Russell Burkett, 20, whose mother lived with Johnson, said the man he knew as Robert Fargo was a master manipulator.
"He could sell ice to an Eskimo," Burkett said Monday. "I hated him."
Russell was 8 years old when his mother, whom The Record-Courier is declining to identify, met Johnson.
Russell's father, Kingsbury resident James Burkett, said the couple was going through their divorce when Johnson entered the picture.
James Burkett said the couple's divorce was amicable and that the two are still friends, but that his ex-wife told him she is still in fear of Johnson.
There is official record of one response by authorities to the Johnson home four years ago for a domestic dispute. Both Johnson and Burkett's ex-wife were told to seek counseling.
The elder Burkett said the first clue he had to the state of the home was three months after his ex met Johnson.
"He destroyed their apartment in a drunken rage and stole her vehicle," Burkett said. "I got a hold of him and he returned the vehicle."

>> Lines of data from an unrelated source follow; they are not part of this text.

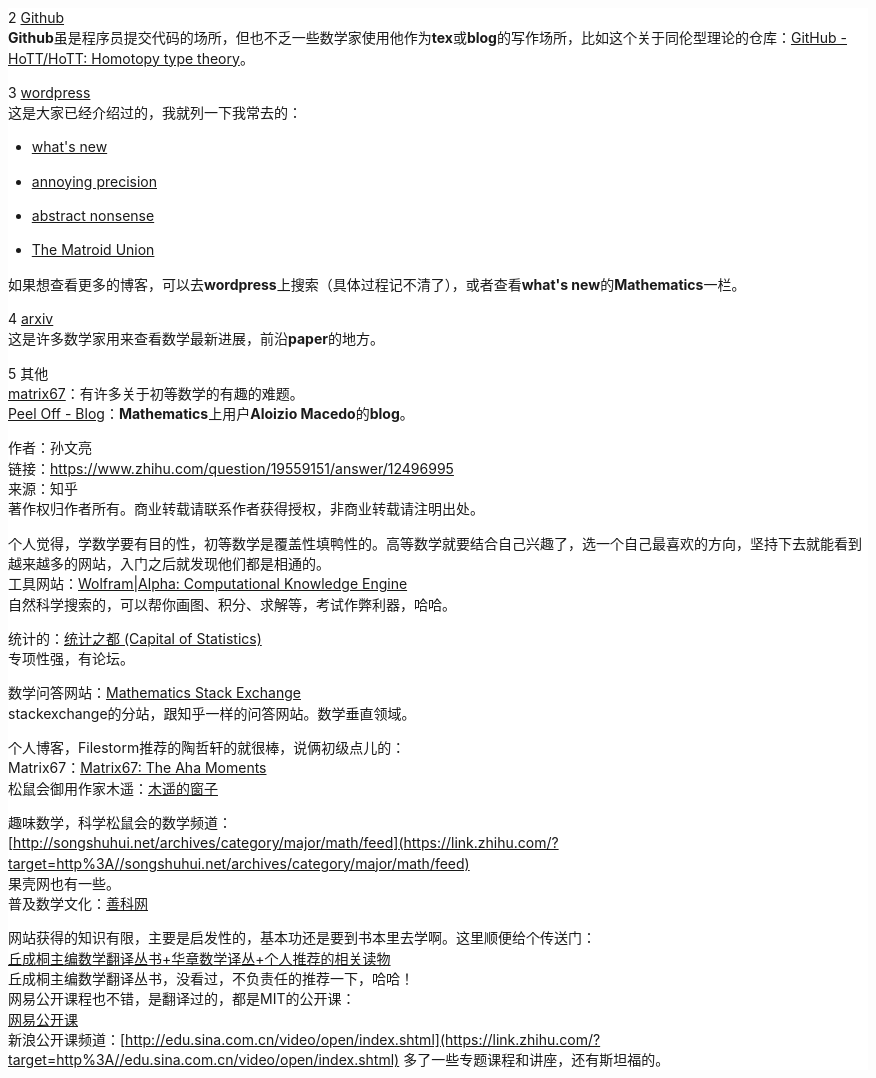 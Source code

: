 2 [Github](https://link.zhihu.com/?target=https%3A//github.com/)  
**Github**虽是程序员提交代码的场所，但也不乏一些数学家使用他作为**tex**或**blog**的写作场所，比如这个关于同伦型理论的仓库：[GitHub - HoTT/HoTT: Homotopy type theory](https://link.zhihu.com/?target=https%3A//github.com/HoTT/HoTT)。

3 [wordpress](https://link.zhihu.com/?target=https%3A//cn.wordpress.org/)  
这是大家已经介绍过的，我就列一下我常去的：  

-   [what's new](https://link.zhihu.com/?target=https%3A//terrytao.wordpress.com/)  
    
-   [annoying precision](https://link.zhihu.com/?target=https%3A//qchu.wordpress.com/)  
    
-   [abstract nonsense](https://link.zhihu.com/?target=https%3A//drexel28.wordpress.com/)  
    
-   [The Matroid Union](https://link.zhihu.com/?target=http%3A//matroidunion.org/)  
    

如果想查看更多的博客，可以去**wordpress**上搜索（具体过程记不清了），或者查看**what's new**的**Mathematics**一栏。

4 [arxiv](https://link.zhihu.com/?target=https%3A//arxiv.org/archive/math)  
这是许多数学家用来查看数学最新进展，前沿**paper**的地方。

5 其他  
[matrix67](https://link.zhihu.com/?target=http%3A//www.matrix67.com/blog/)：有许多关于初等数学的有趣的难题。  
[Peel Off - Blog](https://link.zhihu.com/?target=http%3A//aloiziomacedo.weebly.com/)：**Mathematics**上用户**Aloizio Macedo**的**blog**。



作者：孙文亮  
链接：https://www.zhihu.com/question/19559151/answer/12496995  
来源：知乎  
著作权归作者所有。商业转载请联系作者获得授权，非商业转载请注明出处。  
  

个人觉得，学数学要有目的性，初等数学是覆盖性填鸭性的。高等数学就要结合自己兴趣了，选一个自己最喜欢的方向，坚持下去就能看到越来越多的网站，入门之后就发现他们都是相通的。  
工具网站：[Wolfram|Alpha: Computational Knowledge Engine](https://link.zhihu.com/?target=http%3A//www.wolframalpha.com)  
自然科学搜索的，可以帮你画图、积分、求解等，考试作弊利器，哈哈。

统计的：[统计之都 (Capital of Statistics)](https://link.zhihu.com/?target=http%3A//cos.name/)  
专项性强，有论坛。

数学问答网站：[Mathematics Stack Exchange](https://link.zhihu.com/?target=http%3A//math.stackexchange.com/)  
stackexchange的分站，跟知乎一样的问答网站。数学垂直领域。

个人博客，Filestorm推荐的陶哲轩的就很棒，说俩初级点儿的：  
Matrix67：[Matrix67: The Aha Moments](https://link.zhihu.com/?target=http%3A//www.matrix67.com/blog/)  
松鼠会御用作家木遥：[木遥的窗子](https://link.zhihu.com/?target=http%3A//blog.farmostwood.net/)

趣味数学，科学松鼠会的数学频道：  
[http://songshuhui.net/archives/category/major/math/feed](https://link.zhihu.com/?target=http%3A//songshuhui.net/archives/category/major/math/feed)  
果壳网也有一些。  
普及数学文化：[善科网](https://link.zhihu.com/?target=http%3A//www.mysanco.cn/)

网站获得的知识有限，主要是启发性的，基本功还是要到书本里去学啊。这里顺便给个传送门：  
[丘成桐主编数学翻译丛书+华章数学译丛+个人推荐的相关读物](https://link.zhihu.com/?target=http%3A//book.douban.com/doulist/151976/)  
丘成桐主编数学翻译丛书，没看过，不负责任的推荐一下，哈哈！  
网易公开课程也不错，是翻译过的，都是MIT的公开课：  
[网易公开课](https://link.zhihu.com/?target=http%3A//v.163.com/open/)  
新浪公开课频道：[http://edu.sina.com.cn/video/open/index.shtml](https://link.zhihu.com/?target=http%3A//edu.sina.com.cn/video/open/index.shtml) 多了一些专题课程和讲座，还有斯坦福的。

Burkett said Johnson took psychology classes to be able to manipulate the people around him.
"She kicked him out of the apartment a couple of times," Burkett said.
He described helping his ex-wife move to Lake Tahoe and that Johnson broke into her home and made a copy of the key.

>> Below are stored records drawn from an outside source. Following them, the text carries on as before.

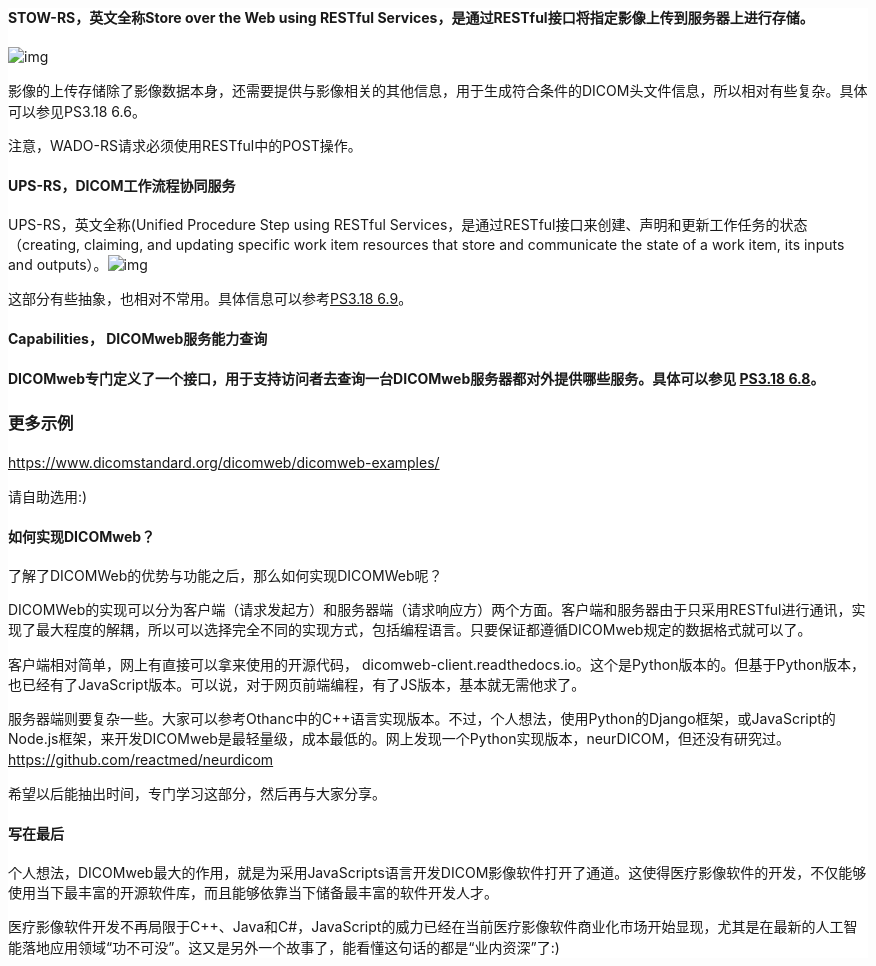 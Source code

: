 #### STOW-RS，英文全称Store over the Web using RESTful Services，是通过RESTful接口将指定影像上传到服务器上进行存储。

![img](https://img-blog.csdnimg.cn/20190309161335880.png?x-oss-process=image/watermark,type_ZmFuZ3poZW5naGVpdGk,shadow_10,text_aHR0cHM6Ly9ibG9nLmNzZG4ubmV0L3pzdGFyd2Fsa2Vy,size_16,color_FFFFFF,t_70) 

影像的上传存储除了影像数据本身，还需要提供与影像相关的其他信息，用于生成符合条件的DICOM头文件信息，所以相对有些复杂。具体可以参见PS3.18 6.6。

注意，WADO-RS请求必须使用RESTful中的POST操作。

#### UPS-RS，DICOM工作流程协同服务

UPS-RS，英文全称(Unified Procedure Step using RESTful Services，是通过RESTful接口来创建、声明和更新工作任务的状态（creating, claiming, and updating specific work item resources that store and communicate the state of a work item, its inputs and outputs）。![img](https://img-blog.csdnimg.cn/20190309161357578.png?x-oss-process=image/watermark,type_ZmFuZ3poZW5naGVpdGk,shadow_10,text_aHR0cHM6Ly9ibG9nLmNzZG4ubmV0L3pzdGFyd2Fsa2Vy,size_16,color_FFFFFF,t_70) 

这部分有些抽象，也相对不常用。具体信息可以参考[PS3.18 6.9](http://dicom.nema.org/medical/dicom/current/output/chtml/part18/sect_6.9.html)。

#### **Capabilities， DICOMweb服务能力查询**

#### DICOMweb专门定义了一个接口，用于支持访问者去查询一台DICOMweb服务器都对外提供哪些服务。具体可以参见 [PS3.18 6.8](http://dicom.nema.org/medical/dicom/current/output/chtml/part18/sect_6.8.html)。

### 更多示例

<https://www.dicomstandard.org/dicomweb/dicomweb-examples/>

请自助选用:)

#### 如何实现DICOMweb？

了解了DICOMWeb的优势与功能之后，那么如何实现DICOMWeb呢？

DICOMWeb的实现可以分为客户端（请求发起方）和服务器端（请求响应方）两个方面。客户端和服务器由于只采用RESTful进行通讯，实现了最大程度的解耦，所以可以选择完全不同的实现方式，包括编程语言。只要保证都遵循DICOMweb规定的数据格式就可以了。

客户端相对简单，网上有直接可以拿来使用的开源代码， dicomweb-client.readthedocs.io。这个是Python版本的。但基于Python版本，也已经有了JavaScript版本。可以说，对于网页前端编程，有了JS版本，基本就无需他求了。

服务器端则要复杂一些。大家可以参考Othanc中的C++语言实现版本。不过，个人想法，使用Python的Django框架，或JavaScript的Node.js框架，来开发DICOMweb是最轻量级，成本最低的。网上发现一个Python实现版本，neurDICOM，但还没有研究过。https://github.com/reactmed/neurdicom

希望以后能抽出时间，专门学习这部分，然后再与大家分享。

#### 写在最后

个人想法，DICOMweb最大的作用，就是为采用JavaScripts语言开发DICOM影像软件打开了通道。这使得医疗影像软件的开发，不仅能够使用当下最丰富的开源软件库，而且能够依靠当下储备最丰富的软件开发人才。

医疗影像软件开发不再局限于C++、Java和C#，JavaScript的威力已经在当前医疗影像软件商业化市场开始显现，尤其是在最新的人工智能落地应用领域“功不可没”。这又是另外一个故事了，能看懂这句话的都是“业内资深”了:)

After Burkett's ex-wife and Russell returned to the Valley, there was a fight at their home.
"Another time she called and said he pinned her up against a wall," Burkett said. "I would head over there and he would always be gone when I got there."
The morning after the fight Russell returned home from school because he forgot something and found Johnson coming out of a crawl space where he'd spent the night.
"This guy is a psychopathic nut case," James Burkett said.
Burkett said Johnson managed to intimidate the woman by threatening to kill either he or his son.
"That's the way he had her pinned," he said. "We were in danger constantly and didn't even know it."
Russell Burkett, a Whittell High School graduate who is apprenticing for a plumbing company, said he and his mother were shocked when authorities took Johnson away.
"We were blown away when it happened," he said. "Me and my mom used to talk about ways to get him out of the house."
Russell said Johnson first struck him when he was 14 or 15.
"You could tell he was a waste," Russell said. "He couldn't ever hold a job."
Russell said he and his mother planned to move again in the spring when Johnson was gone for river rafting season.
"Thank God this happened," he said.
James Burkett said he didn't want Johnson leaving Carson Valley with people thinking he was anything but a liar and a killer.
"He's wearing two faces and the public is not seeing him for the murderer he is," Burkett said.
Johnson portrayed himself as a loving family man in a jailhouse interview with The Record-Courier.
The newspaper made an attempt to contact Burkett's ex-wife for this story.
Johnson was serving a 10-15-year sentence in Colorado for a 1973 second-degree murder conviction when he escaped in 1976.
He was convicted of the 1972 slaying of Michael Albert Lucas found dead from a gunshot wound on a hiking trail in El Paso County, Colo.
Investigators said the men were involved with others in marijuana distribution in El Paso County.